Whenever the word "between" appears in a line of the data below, copy that line.

▶ _LISTED ENTRIES_:
○ ○ ○

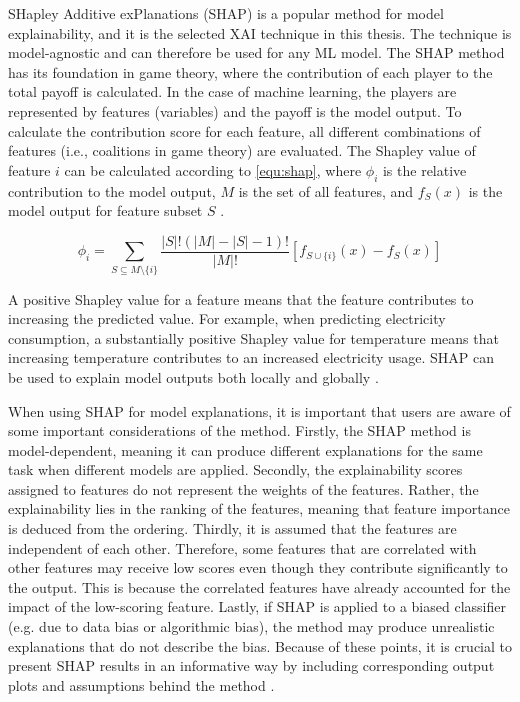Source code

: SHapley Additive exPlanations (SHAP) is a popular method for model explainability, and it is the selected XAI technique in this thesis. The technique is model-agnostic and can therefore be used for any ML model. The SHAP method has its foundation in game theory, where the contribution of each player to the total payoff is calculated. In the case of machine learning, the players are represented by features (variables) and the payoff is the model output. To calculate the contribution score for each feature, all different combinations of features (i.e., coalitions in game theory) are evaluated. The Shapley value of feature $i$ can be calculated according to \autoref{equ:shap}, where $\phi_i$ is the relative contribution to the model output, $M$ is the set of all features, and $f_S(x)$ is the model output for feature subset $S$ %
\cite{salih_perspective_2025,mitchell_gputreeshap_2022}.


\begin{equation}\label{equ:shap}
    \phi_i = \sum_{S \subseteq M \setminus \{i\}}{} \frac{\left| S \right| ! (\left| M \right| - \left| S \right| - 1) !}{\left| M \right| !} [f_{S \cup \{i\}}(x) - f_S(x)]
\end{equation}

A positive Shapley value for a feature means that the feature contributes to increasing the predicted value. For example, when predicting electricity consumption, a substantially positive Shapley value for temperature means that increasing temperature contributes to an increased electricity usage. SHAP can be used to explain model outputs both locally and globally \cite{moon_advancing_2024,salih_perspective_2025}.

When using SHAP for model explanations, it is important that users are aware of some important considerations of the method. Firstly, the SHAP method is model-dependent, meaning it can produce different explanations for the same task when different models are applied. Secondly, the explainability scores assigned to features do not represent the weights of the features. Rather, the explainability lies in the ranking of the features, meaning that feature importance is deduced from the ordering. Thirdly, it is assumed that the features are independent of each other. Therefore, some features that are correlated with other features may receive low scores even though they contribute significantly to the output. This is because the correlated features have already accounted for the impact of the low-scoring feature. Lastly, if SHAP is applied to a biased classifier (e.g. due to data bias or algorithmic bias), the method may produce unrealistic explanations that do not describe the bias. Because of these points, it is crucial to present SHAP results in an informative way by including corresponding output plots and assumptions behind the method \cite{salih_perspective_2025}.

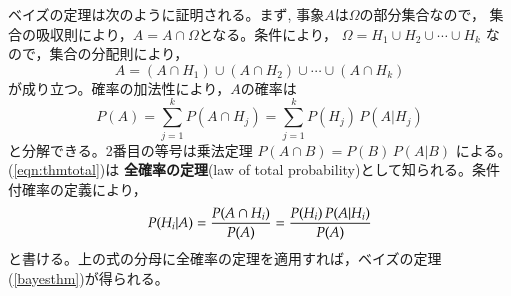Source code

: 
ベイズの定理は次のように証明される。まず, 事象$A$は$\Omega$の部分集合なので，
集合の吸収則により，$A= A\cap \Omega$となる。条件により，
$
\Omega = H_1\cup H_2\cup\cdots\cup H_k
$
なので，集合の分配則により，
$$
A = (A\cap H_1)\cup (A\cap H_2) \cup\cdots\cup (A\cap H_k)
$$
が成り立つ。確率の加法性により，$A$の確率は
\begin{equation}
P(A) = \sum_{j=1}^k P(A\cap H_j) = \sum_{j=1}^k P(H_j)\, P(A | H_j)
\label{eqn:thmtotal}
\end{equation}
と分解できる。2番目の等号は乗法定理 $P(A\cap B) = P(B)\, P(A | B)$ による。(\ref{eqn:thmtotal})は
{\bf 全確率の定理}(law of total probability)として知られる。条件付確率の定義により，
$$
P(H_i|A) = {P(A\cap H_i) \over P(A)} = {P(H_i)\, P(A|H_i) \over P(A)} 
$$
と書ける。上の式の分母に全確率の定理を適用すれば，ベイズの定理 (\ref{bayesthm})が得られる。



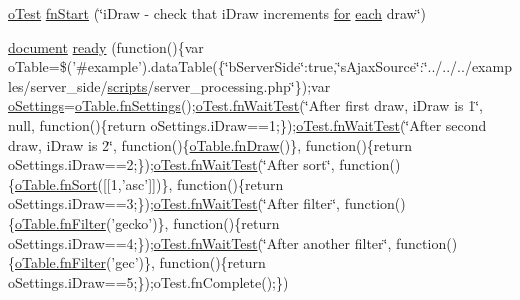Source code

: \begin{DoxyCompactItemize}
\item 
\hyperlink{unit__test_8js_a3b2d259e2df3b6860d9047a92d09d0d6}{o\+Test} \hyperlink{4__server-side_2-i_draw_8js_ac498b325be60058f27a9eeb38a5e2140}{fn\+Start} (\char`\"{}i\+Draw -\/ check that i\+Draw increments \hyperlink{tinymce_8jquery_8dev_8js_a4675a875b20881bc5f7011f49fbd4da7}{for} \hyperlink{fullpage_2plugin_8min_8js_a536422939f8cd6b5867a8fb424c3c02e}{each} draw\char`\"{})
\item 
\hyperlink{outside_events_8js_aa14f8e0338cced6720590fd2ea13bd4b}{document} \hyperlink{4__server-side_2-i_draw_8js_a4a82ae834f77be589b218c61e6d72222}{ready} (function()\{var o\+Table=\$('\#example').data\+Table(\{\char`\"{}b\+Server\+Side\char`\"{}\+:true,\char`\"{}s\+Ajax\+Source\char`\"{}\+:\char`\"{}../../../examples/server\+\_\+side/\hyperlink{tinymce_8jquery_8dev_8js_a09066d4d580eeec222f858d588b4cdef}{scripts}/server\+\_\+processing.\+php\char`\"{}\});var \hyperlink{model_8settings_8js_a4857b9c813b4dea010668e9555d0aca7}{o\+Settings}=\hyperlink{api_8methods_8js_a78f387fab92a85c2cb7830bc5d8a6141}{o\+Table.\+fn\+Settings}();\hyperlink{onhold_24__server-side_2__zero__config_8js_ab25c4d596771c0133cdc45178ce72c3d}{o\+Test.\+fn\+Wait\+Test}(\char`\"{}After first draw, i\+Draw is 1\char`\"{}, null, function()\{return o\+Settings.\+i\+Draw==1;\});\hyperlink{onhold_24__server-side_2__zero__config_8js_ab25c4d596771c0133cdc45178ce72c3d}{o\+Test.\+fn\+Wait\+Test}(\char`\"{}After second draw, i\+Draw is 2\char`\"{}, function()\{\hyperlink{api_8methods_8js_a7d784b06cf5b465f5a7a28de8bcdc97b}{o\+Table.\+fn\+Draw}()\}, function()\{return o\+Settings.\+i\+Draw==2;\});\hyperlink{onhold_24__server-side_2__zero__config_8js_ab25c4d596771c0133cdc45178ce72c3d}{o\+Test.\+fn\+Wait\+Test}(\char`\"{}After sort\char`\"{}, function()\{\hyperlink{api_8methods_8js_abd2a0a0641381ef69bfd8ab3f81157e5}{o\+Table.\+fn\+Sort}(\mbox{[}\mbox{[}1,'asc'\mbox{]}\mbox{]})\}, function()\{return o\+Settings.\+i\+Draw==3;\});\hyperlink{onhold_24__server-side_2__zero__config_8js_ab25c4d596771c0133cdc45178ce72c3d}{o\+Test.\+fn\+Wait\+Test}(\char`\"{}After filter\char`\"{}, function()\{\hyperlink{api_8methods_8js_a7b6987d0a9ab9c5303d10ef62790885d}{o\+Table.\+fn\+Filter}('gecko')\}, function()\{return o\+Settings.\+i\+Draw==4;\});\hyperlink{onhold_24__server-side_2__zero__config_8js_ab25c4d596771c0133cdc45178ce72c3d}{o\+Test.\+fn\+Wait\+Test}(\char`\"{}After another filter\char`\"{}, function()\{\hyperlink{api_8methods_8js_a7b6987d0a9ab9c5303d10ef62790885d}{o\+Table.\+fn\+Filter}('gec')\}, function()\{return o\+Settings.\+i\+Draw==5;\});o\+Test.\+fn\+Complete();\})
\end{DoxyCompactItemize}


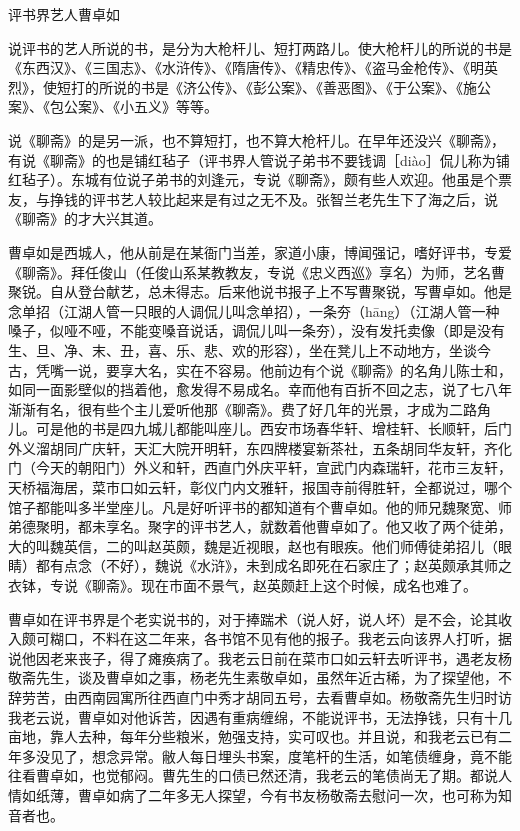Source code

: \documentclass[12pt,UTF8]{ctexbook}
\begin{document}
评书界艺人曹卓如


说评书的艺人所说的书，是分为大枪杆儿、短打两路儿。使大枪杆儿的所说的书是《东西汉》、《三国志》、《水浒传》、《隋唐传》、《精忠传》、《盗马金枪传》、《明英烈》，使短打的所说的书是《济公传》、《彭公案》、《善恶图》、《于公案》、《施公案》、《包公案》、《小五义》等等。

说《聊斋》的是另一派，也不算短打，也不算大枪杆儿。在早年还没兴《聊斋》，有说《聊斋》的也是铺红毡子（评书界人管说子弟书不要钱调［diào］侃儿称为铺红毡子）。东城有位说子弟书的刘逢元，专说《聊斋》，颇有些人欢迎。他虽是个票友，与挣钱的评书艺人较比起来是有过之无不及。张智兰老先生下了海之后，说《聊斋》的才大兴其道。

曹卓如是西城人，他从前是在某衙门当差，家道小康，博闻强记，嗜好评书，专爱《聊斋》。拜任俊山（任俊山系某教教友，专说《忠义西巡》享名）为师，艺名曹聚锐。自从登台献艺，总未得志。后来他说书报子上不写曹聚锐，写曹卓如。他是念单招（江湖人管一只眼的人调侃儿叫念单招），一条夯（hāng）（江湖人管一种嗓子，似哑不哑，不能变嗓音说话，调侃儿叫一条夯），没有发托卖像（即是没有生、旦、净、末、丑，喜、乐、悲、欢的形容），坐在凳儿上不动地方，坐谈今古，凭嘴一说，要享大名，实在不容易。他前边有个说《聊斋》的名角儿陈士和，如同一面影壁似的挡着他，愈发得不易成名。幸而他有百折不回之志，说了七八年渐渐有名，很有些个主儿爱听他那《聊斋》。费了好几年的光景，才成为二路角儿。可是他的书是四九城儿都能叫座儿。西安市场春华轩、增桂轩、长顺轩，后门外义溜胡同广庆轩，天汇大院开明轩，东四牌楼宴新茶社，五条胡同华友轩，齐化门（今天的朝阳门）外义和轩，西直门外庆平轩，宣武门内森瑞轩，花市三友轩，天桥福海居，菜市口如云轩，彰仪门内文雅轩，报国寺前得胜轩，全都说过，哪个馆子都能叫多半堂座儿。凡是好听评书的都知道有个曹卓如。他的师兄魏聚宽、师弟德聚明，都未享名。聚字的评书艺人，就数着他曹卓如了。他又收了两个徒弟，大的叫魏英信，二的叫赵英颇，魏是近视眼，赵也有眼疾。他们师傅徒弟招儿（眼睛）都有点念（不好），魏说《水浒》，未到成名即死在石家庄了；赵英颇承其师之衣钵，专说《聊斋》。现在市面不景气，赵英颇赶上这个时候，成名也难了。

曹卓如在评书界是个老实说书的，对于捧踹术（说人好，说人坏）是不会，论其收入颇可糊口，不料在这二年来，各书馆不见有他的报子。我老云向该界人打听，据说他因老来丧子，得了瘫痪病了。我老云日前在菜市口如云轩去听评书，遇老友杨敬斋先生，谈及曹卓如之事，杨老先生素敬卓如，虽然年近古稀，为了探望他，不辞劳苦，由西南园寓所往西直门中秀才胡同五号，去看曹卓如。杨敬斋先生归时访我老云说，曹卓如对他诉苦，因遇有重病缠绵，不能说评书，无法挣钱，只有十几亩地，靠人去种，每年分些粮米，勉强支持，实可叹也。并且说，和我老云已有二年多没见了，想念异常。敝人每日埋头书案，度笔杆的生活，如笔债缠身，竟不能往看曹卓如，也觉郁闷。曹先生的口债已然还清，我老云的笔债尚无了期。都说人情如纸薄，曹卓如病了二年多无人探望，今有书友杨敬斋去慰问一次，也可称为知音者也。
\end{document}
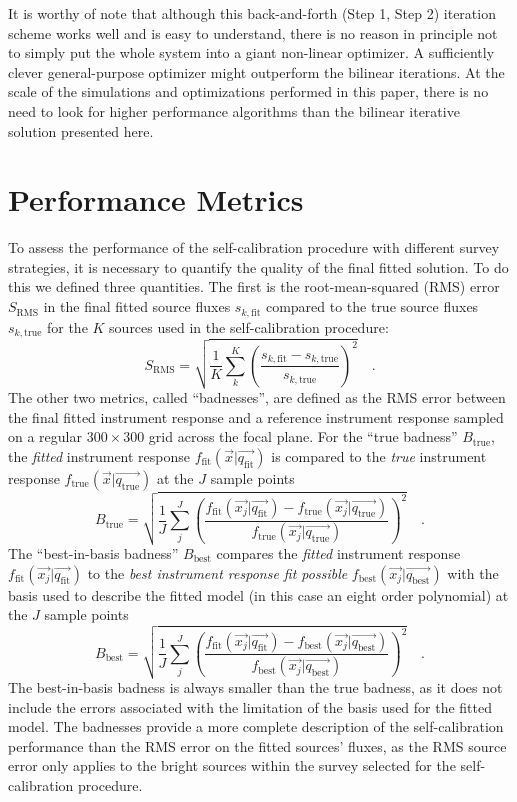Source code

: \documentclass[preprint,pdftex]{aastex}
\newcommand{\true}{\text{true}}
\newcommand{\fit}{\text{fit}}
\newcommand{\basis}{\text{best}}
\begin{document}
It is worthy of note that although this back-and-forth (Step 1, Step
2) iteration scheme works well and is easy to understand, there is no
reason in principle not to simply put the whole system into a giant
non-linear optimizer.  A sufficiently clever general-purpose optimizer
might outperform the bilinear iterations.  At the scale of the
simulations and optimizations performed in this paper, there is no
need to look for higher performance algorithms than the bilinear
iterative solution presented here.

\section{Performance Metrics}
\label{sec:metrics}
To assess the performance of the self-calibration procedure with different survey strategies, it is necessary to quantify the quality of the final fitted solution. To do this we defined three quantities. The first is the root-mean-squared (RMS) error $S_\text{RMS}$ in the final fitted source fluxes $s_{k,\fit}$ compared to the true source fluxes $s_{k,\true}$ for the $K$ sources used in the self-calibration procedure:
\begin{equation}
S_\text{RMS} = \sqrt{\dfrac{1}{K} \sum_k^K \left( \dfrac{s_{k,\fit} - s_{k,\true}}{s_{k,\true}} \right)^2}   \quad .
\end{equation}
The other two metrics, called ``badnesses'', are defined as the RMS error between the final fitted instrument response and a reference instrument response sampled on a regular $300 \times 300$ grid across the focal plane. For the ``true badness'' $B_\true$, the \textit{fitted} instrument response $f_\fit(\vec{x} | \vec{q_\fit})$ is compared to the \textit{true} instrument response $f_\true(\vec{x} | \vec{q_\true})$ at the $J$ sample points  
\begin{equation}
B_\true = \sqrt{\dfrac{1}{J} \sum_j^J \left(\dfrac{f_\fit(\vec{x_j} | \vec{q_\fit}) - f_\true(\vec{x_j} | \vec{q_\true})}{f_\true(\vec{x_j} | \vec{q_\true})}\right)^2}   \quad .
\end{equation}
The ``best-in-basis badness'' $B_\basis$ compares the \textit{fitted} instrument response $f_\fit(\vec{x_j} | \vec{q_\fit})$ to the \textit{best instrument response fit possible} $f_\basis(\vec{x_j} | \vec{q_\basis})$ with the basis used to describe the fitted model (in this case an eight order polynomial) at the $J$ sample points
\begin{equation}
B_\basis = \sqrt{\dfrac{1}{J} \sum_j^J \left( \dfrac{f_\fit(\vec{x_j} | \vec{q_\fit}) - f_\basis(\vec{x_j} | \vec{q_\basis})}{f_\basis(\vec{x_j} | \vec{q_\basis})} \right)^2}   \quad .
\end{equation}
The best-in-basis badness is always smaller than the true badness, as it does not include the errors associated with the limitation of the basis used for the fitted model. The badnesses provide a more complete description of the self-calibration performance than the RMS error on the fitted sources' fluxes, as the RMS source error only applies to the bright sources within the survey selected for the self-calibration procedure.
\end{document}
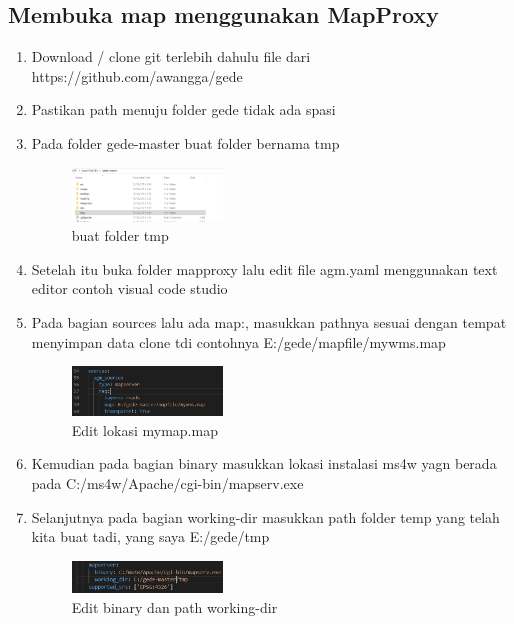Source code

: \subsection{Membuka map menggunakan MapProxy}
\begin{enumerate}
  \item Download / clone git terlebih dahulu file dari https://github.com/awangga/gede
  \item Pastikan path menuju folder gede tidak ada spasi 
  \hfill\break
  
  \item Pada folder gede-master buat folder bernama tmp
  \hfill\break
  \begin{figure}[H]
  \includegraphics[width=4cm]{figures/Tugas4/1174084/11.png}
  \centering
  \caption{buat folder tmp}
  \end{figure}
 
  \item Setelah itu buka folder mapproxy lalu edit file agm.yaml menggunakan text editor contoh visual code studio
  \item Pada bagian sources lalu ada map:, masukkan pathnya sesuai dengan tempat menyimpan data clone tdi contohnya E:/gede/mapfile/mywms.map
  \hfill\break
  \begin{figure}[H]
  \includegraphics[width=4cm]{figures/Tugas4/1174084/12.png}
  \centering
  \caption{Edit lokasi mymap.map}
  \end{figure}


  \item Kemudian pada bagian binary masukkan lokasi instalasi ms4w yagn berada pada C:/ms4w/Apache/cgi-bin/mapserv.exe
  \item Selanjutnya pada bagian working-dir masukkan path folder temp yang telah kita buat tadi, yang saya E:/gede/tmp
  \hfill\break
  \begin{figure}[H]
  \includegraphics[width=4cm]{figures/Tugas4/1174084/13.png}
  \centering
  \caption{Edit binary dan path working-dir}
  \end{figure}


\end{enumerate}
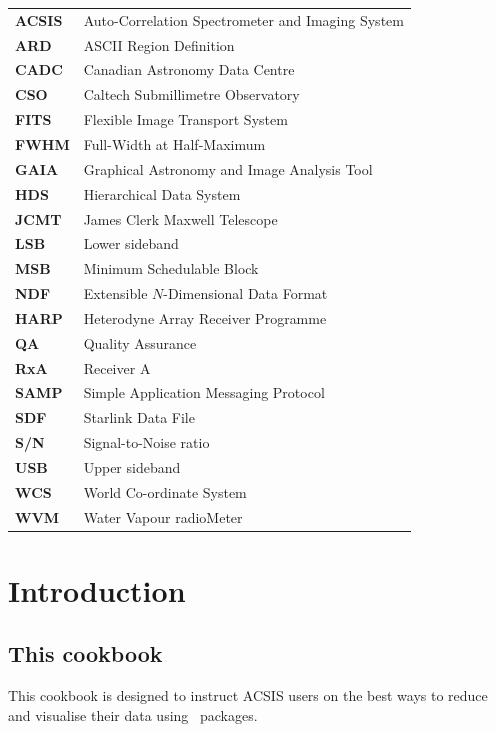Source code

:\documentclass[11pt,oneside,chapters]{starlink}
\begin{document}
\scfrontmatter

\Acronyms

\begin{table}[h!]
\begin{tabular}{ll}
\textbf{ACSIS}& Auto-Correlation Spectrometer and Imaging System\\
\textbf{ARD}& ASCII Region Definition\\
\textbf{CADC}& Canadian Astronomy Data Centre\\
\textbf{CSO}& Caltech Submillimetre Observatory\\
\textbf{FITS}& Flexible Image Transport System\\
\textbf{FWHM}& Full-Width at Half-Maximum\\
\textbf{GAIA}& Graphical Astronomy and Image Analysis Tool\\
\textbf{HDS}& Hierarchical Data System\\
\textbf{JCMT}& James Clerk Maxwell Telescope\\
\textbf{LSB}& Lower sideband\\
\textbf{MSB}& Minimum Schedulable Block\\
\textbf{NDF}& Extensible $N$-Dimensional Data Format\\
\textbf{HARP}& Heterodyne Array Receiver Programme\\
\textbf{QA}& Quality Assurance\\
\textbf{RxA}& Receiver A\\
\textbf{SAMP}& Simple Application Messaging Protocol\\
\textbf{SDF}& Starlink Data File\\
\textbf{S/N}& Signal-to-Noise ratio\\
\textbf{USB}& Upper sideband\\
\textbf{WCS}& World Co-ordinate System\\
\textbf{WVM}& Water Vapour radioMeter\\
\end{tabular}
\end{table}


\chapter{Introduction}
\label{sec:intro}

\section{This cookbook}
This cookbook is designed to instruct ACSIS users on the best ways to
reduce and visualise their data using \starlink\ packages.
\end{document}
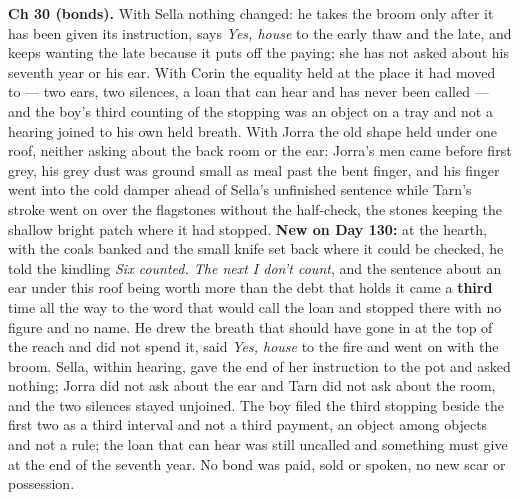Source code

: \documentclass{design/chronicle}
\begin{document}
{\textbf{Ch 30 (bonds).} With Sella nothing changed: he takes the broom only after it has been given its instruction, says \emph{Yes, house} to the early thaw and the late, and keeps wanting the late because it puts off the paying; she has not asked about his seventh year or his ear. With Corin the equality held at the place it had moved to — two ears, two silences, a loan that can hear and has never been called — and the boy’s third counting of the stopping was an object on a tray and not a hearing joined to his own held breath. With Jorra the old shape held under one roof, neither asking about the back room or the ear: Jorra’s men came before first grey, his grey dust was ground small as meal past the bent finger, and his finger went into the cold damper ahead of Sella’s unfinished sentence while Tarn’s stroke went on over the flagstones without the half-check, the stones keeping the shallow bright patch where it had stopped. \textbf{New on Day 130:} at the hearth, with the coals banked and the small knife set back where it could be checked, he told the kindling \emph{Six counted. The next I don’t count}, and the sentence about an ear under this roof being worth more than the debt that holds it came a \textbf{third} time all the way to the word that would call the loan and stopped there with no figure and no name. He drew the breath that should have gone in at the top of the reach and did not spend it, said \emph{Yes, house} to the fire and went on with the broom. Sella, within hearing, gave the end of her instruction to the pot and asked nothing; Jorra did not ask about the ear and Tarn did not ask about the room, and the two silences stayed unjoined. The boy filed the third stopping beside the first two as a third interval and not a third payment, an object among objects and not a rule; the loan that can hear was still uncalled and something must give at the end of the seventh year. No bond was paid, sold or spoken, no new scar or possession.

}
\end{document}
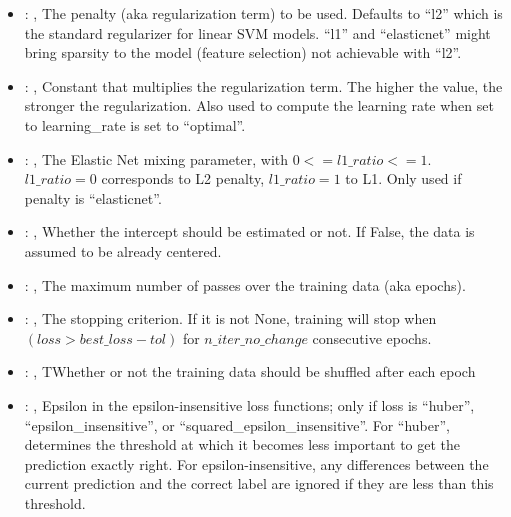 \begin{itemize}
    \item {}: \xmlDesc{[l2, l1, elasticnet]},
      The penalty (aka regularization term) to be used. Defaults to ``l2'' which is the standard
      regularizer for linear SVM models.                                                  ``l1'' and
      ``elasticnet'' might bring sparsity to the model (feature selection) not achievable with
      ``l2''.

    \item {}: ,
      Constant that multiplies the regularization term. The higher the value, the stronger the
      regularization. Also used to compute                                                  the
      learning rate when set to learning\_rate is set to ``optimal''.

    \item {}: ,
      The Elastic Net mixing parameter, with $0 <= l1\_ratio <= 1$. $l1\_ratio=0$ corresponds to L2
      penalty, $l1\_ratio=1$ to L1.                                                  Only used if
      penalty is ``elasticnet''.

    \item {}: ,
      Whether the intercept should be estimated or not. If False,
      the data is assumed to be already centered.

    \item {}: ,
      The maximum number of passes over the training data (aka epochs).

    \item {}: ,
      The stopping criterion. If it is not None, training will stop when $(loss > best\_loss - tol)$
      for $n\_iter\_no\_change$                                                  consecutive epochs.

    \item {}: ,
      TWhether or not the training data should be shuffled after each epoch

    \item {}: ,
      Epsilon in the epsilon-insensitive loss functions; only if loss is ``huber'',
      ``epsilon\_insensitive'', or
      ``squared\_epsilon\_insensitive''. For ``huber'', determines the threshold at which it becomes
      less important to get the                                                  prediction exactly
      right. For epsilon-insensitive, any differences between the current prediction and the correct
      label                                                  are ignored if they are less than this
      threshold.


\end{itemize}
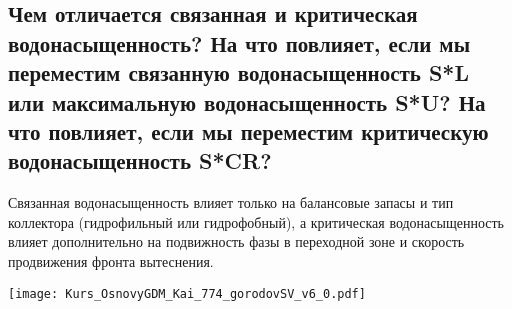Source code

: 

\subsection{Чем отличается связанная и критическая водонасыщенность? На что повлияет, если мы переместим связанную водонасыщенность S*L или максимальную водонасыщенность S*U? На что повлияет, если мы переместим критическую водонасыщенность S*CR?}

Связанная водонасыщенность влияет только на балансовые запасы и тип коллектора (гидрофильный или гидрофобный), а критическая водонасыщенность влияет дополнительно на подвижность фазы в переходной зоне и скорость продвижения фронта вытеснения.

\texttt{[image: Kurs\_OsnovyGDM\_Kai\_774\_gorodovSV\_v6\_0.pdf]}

○ ○ ○

▶ _SOLVED PROBLEM_:
The other two metrics, called ``badnesses'', are defined as the RMS error between the final fitted instrument response and a reference instrument response sampled on a regular $300 \times 300$ grid across the focal plane. For the ``true badness'' $B_\true$, the \textit{fitted} instrument response $f_\fit(\vec{x} | \vec{q_\fit})$ is compared to the \textit{true} instrument response $f_\true(\vec{x} | \vec{q_\true})$ at the $J$ sample points  
      right. For epsilon-insensitive, any differences between the current prediction and the correct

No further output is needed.